Wie funktioniert digitale Werbung ohne Cookies? Dieser Branchen-Dauerbrenner stand beim mittlerweile traditionellen «IAB Talk 2024» im Zürcher Club Bellevue einmal mehr im Vordergrund. Dass das Thema interessiert, zeigte sich bereits an den vollen Rängen. Über 70 Teilnehmerinnen und Teilnehmer verfolgten gespannt die Ausführungen von Jochen Witte, Projektleiter OneID, Norman Wagner, Managing Director Germany Utiq, Robin Scharlau, Lead Director Business Development The Trade Desk, sowie Toon Coppens, Director Advertising Data & AI at DPG Media Bene DPG Media.
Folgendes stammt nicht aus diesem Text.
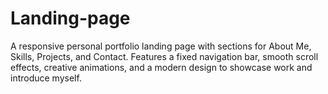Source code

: # Landing-page
A responsive personal portfolio landing page with sections for About Me, Skills, Projects, and Contact. Features a fixed navigation bar, smooth scroll effects, creative animations, and a modern design to showcase work and introduce myself.
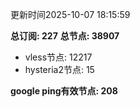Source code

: 更新时间2025-10-07 18:15:59

**总订阅: 227**
**总节点: 38907**
- vless节点: 12217
- hysteria2节点: 15

**google ping有效节点: 208**
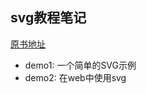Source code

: ## svg教程笔记
[原书地址](https://svg.brucewar.cn/1.SVG%E6%95%99%E7%A8%8B.html)

* demo1: 一个简单的SVG示例
* demo2: 在web中使用svg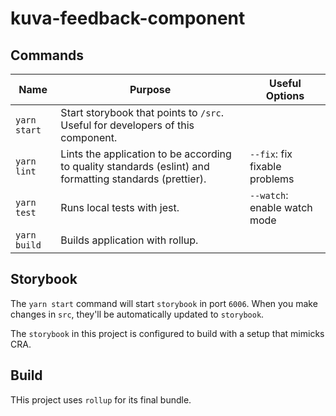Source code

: # kuva-feedback-component

## Commands

| Name  | Purpose | Useful Options |
| ------------- | --------- | ------------- |
| `yarn start` | Start storybook that points to `/src`. Useful for developers of this component.  | |
| `yarn lint` | Lints the application to be according to quality standards (eslint) and formatting standards (prettier). | `--fix`: fix fixable problems |
| `yarn test` | Runs local tests with jest. | `--watch`: enable watch mode |
| `yarn build` | Builds application with rollup. |  |

## Storybook

The `yarn start` command will start `storybook` in port `6006`. When you make changes in `src`, they'll be automatically updated to `storybook`.

The `storybook` in this project is configured to build with a setup that mimicks CRA.

## Build

THis project uses `rollup` for its final bundle.
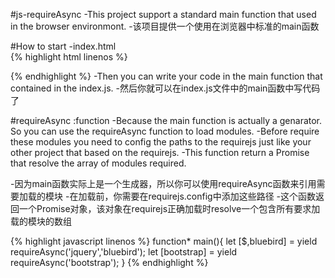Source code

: #js-requireAsync
-This project support a standard main function that used in the browser environmont.
-该项目提供一个使用在浏览器中标准的main函数


#How to start
-index.html   
{% highlight html linenos %}
<html>
    <head>
        <meta charset="UTF-8">
        <script type="text/javascript" src="node_modules/requirejs/require.js" data-main="index.js"></script>
    </head>
    <body>
    </body>
</html>
{% endhighlight %}
-Then you can write your code in the main function that contained in the index.js.
-然后你就可以在index.js文件中的main函数中写代码了


#requireAsync :function
-Because the main function is actually a genarator. So you can use the requireAsync function to load modules.
-Before require these modules you need to config the paths to the requirejs just like your other project that based on the requirejs.
-This function return a Promise<Array> that resolve the array of modules required.

-因为main函数实际上是一个生成器，所以你可以使用requireAsync函数来引用需要加载的模块
-在加载前，你需要在requirejs.config中添加这些路径
-这个函数返回一个Promise<Array>对象，该对象在requirejs正确加载时resolve一个包含所有要求加载的模块的数组

{% highlight javascript linenos %}
function* main(){
    let [$,bluebird] = yield requireAsync('jquery','bluebird');
    let [bootstrap] = yield requireAsync('bootstrap');
}
{% endhighlight %}
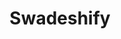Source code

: ---
title: Swadeshify
layout: post
type: work
external: true
link: https://www.behance.net/gallery/106226789/Swadeshify
---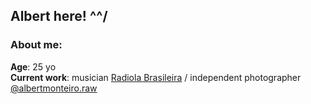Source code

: ## Albert here! ^^/

### About me:
**Age**: 25 yo\
**Current work**: musician [Radiola Brasileira](instagram.com/radiola.brasileira) / independent photographer [@albertmonteiro.raw](instagram.com/albertmonteiro.raw)

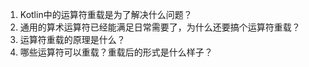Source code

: 1. Kotlin中的运算符重载是为了解决什么问题？
2. 通用的算术运算符已经能满足日常需要了，为什么还要搞个运算符重载？
3. 运算符重载的原理是什么？
4. 哪些运算符可以重载？重载后的形式是什么样子？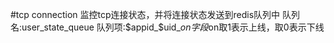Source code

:#tcp connection
监控tcp连接状态，并将连接状态发送到redis队列中
队列名:user_state_queue
队列项:$appid_$uid_$on
字段$on取1表示上线，取0表示下线
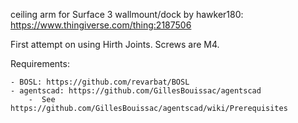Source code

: ceiling arm for Surface 3 wallmount/dock by hawker180:
	https://www.thingiverse.com/thing:2187506

First attempt on using Hirth Joints. Screws are M4.

Requirements:

	- BOSL: https://github.com/revarbat/BOSL
	- agentscad: https://github.com/GillesBouissac/agentscad
		-  See https://github.com/GillesBouissac/agentscad/wiki/Prerequisites
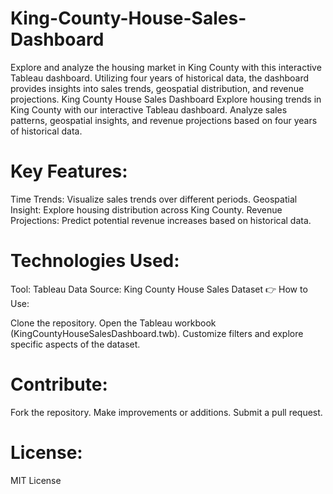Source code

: # King-County-House-Sales-Dashboard
Explore and analyze the housing market in King County with this interactive Tableau dashboard. Utilizing four years of historical data, the dashboard provides insights into sales trends, geospatial distribution, and revenue projections.
King County House Sales Dashboard
Explore housing trends in King County with our interactive Tableau dashboard. Analyze sales patterns, geospatial insights, and revenue projections based on four years of historical data.

# Key Features:

Time Trends: Visualize sales trends over different periods.
Geospatial Insight: Explore housing distribution across King County.
Revenue Projections: Predict potential revenue increases based on historical data.

# Technologies Used:

Tool: Tableau
Data Source: King County House Sales Dataset
👉 How to Use:

Clone the repository.
Open the Tableau workbook (KingCountyHouseSalesDashboard.twb).
Customize filters and explore specific aspects of the dataset.



# Contribute:

Fork the repository.
Make improvements or additions.
Submit a pull request.
# License:
MIT License

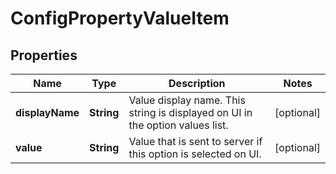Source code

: 
# ConfigPropertyValueItem

## Properties
Name | Type | Description | Notes
------------ | ------------- | ------------- | -------------
**displayName** | **String** | Value display name. This string is displayed on UI in the option values list. |  [optional]
**value** | **String** | Value that is sent to server if this option is selected on UI. |  [optional]



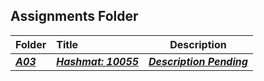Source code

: ##  Assignments Folder

| Folder | Title | Description |
|:------|:------|:------:|
| ***<a href = "https://github.com/WhitKeaton/4883-PT-Whitaker/tree/main/Assignments/A03">A03</a>*** | ***<a href = "https://github.com/WhitKeaton/4883-PT-Whitaker/tree/main/Assignments/A03">Hashmat: 10055</a>*** | ***<a href = "https://github.com/WhitKeaton/4883-PT-Whitaker/tree/main/Assignments/A03">Description Pending</a>***|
Die Datenschutzrichtlinie der EU (DSGVO) sowie das Schweizer Datenschutzgesetz (DSG) sehen vor, dass keine Cookies und Tracker vor der vorherigen Zustimmung des Nutzers gesetzt werden dürfen, ausser denen, die für die Grundfunktion einer Website unbedingt erforderlich sind. Diese Regelung verursachte in der Digitalbranche grosse Verunsicherung, da das Zielgruppen-Targeting und damit verbundene Erlösströme so massiv erschwert werden. Martin Radelfinger, Präsident des IAB Switzerland, betonte in seiner Einleitung, dass es sich dabei um das wichtigste Branchenthema überhaupt handle.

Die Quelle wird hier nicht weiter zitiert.